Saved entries
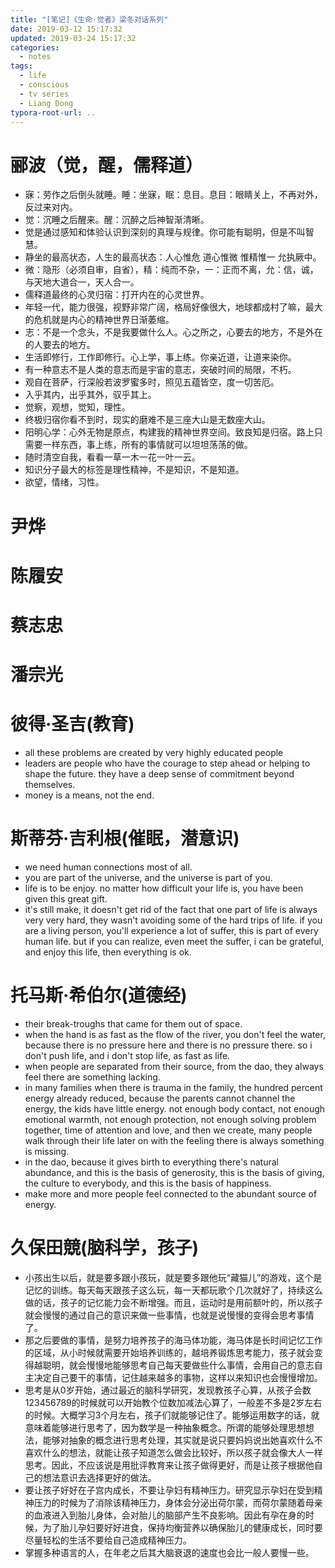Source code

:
 ```yaml
---
title: "[笔记]《生命·觉者》梁冬对话系列"
date: 2019-03-12 15:17:32
updated: 2019-03-24 15:17:32
categories:
  - notes
tags:
  - life
  - conscious
  - tv series
  - Liang Dong
typora-root-url: ..
---
```


# 郦波（觉，醒，儒释道）

- 寐：劳作之后倒头就睡。睡：坐寐，眠：息目。息目：眼睛关上，不再对外，反过来对内。
- 觉：沉睡之后醒来。醒：沉醉之后神智渐清晰。
- 觉是通过感知和体验认识到深刻的真理与规律。你可能有聪明，但是不叫智慧。
- 静坐的最高状态，人生的最高状态：人心惟危 道心惟微 惟精惟一 允执厥中。
- 微：隐形（必须自审，自省），精：纯而不杂，一：正而不离，允：信，诚，与天地大道合一，天人合一。
- 儒释道最终的心灵归宿：打开内在的心灵世界。
- 年轻一代，能力很强，视野非常广阔，格局好像很大，地球都成村了嘛，最大的危机就是内心的精神世界日渐萎缩。<!-- more -->
- 志：不是一个念头，不是我要做什么人。心之所之，心要去的地方，不是外在的人要去的地方。
- 生活即修行，工作即修行。心上学，事上练。你亲近道，让道来染你。
- 有一种意志不是人类的意志而是宇宙的意志，突破时间的局限，不朽。
- 观自在菩萨，行深般若波罗蜜多时，照见五蕴皆空，度一切苦厄。
- 入乎其内，出乎其外，驭乎其上。
- 觉察，观想，觉知，理性。
- 终极归宿你看不到时，现实的磨难不是三座大山是无数座大山。
- 阳明心学：心外无物是原点，构建我的精神世界空间。致良知是归宿。路上只需要一样东西，事上练，所有的事情就可以坦坦荡荡的做。
- 随时清空自我，看看一草一木一花一叶一云。
- 知识分子最大的标签是理性精神，不是知识，不是知道。
- 欲望，情绪，习性。

# 尹烨

# 陈履安

# 蔡志忠

# 潘宗光

# 彼得·圣吉(教育)

- all these problems are created by very highly educated people
- leaders are people who have the courage to step ahead or helping to shape the future. they have a deep sense of commitment beyond themselves.
- money is a means, not the end.

# 斯蒂芬·吉利根(催眠，潜意识)

- we need human connections most of all.
- you are part of the universe, and the universe is part of you.
- life is to be enjoy. no matter how difficult your life is, you have been given this great gift.
- it's still make, it doesn't get rid of the fact that one part of life is always very very hard, they wasn't avoiding some of the hard trips of life. if you are a living person, you'll experience a lot of suffer, this is part of every human life. but if you can realize, even meet the suffer, i can be grateful, and enjoy this life, then everything is ok.

# 托马斯·希伯尔(道德经)

- their break-troughs that came for them out of space.
- when the hand is as fast as the flow of the river, you don't feel the water, because there is no pressure here and there is no pressure there. so i don't push life, and i don't stop life, as fast as life.
- when people are separated from their source, from the dao, they always feel there are something lacking.
- in many families when there is trauma in the family, the hundred percent energy already reduced, because the parents cannot channel the energy, the kids have little energy. not enough body contact, not enough emotional warmth, not enough protection, not enough solving problem together, time of attention and love, and then we create, many people walk through their life later on with the feeling there is always something is missing.
- in the dao, because it gives birth to everything there's natural abundance, and this is the basis of generosity, this is the basis of giving, the culture to everybody, and this is the basis of happiness.
- make more and more people feel connected to the abundant source of energy.

# 久保田競(脑科学，孩子)

- 小孩出生以后，就是要多跟小孩玩，就是要多跟他玩“藏猫儿”的游戏，这个是记忆的训练。每天每天跟孩子这么玩，每一天都玩歌个几次就好了，持续这么做的话，孩子的记忆能力会不断增强。而且，运动时是用前额叶的，所以孩子就会慢慢的通过自己的意识来做一些事情，也就是说慢慢的变得会思考事情了。
- 那之后要做的事情，是努力培养孩子的海马体功能，海马体是长时间记忆工作的区域，从小时候就需要开始培养训练的，越培养锻炼思考能力，孩子就会变得越聪明，就会慢慢地能够思考自己每天要做些什么事情，会用自己的意志自主决定自己要干的事情，记住越来越多的事物，这样以来知识也会慢慢增加。
- 思考是从0岁开始，通过最近的脑科学研究，发现教孩子心算，从孩子会数123456789的时候就可以开始教个位数加减法心算了，一般差不多是2岁左右的时候。大概学习3个月左右，孩子们就能够记住了。能够运用数字的话，就意味着能够进行思考了，因为数学是一种抽象概念。所谓的能够处理思想想法，能够对抽象的概念进行思考处理，其实就是说只要妈妈说出她喜欢什么不喜欢什么的想法，就能让孩子知道怎么做会比较好，所以孩子就会像大人一样思考。因此，不应该说是用批评教育来让孩子做得更好，而是让孩子根据他自己的想法意识去选择更好的做法。
- 要让孩子好好在子宫内成长，不要让孕妇有精神压力。研究显示孕妇在受到精神压力的时候为了消除该精神压力，身体会分泌出荷尔蒙，而荷尔蒙随着母亲的血液进入到胎儿身体，会对胎儿的脑部产生不良影响。因此有孕在身的时候，为了胎儿孕妇要好好进食，保持均衡营养以确保胎儿的健康成长，同时要尽量轻松的生活不要给自己造成精神压力。
- 掌握多种语言的人，在年老之后其大脑衰退的速度也会比一般人要慢一些。
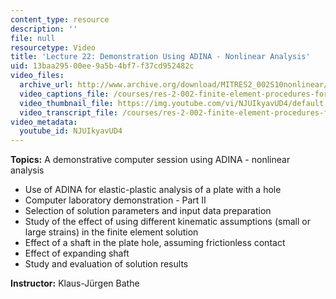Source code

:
 ```yaml
---
content_type: resource
description: ''
file: null
resourcetype: Video
title: 'Lecture 22: Demonstration Using ADINA - Nonlinear Analysis'
uid: 13baa295-00ee-9a5b-4bf7-f37cd952482c
video_files:
  archive_url: http://www.archive.org/download/MITRES2_002S10nonlinear/MITRES2_002S10nonlinear_lec22_300k.mp4
  video_captions_file: /courses/res-2-002-finite-element-procedures-for-solids-and-structures-spring-2010/9d15fbab99255928b514912009e65e0b_NJUIkyavUD4.vtt
  video_thumbnail_file: https://img.youtube.com/vi/NJUIkyavUD4/default.jpg
  video_transcript_file: /courses/res-2-002-finite-element-procedures-for-solids-and-structures-spring-2010/8ef0d7dc1a085b8f632873316403bfb7_NJUIkyavUD4.pdf
video_metadata:
  youtube_id: NJUIkyavUD4
---
```


**Topics:** A demonstrative computer session using ADINA - nonlinear analysis

*   Use of ADINA for elastic-plastic analysis of a plate with a hole
*   Computer laboratory demonstration - Part II
*   Selection of solution parameters and input data preparation
*   Study of the effect of using different kinematic assumptions (small or large strains) in the finite element solution
*   Effect of a shaft in the plate hole, assuming frictionless contact
*   Effect of expanding shaft
*   Study and evaluation of solution results

**Instructor:** Klaus-Jürgen Bathe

### REQUIRED ACTION
Reproduce the line that contains "of solution results" and each line after it through the last line of the entries above, exactly; leave out all earlier lines.

### EXERCISE OUTPUT
*   Study and evaluation of solution results

**Instructor:** Klaus-Jürgen Bathe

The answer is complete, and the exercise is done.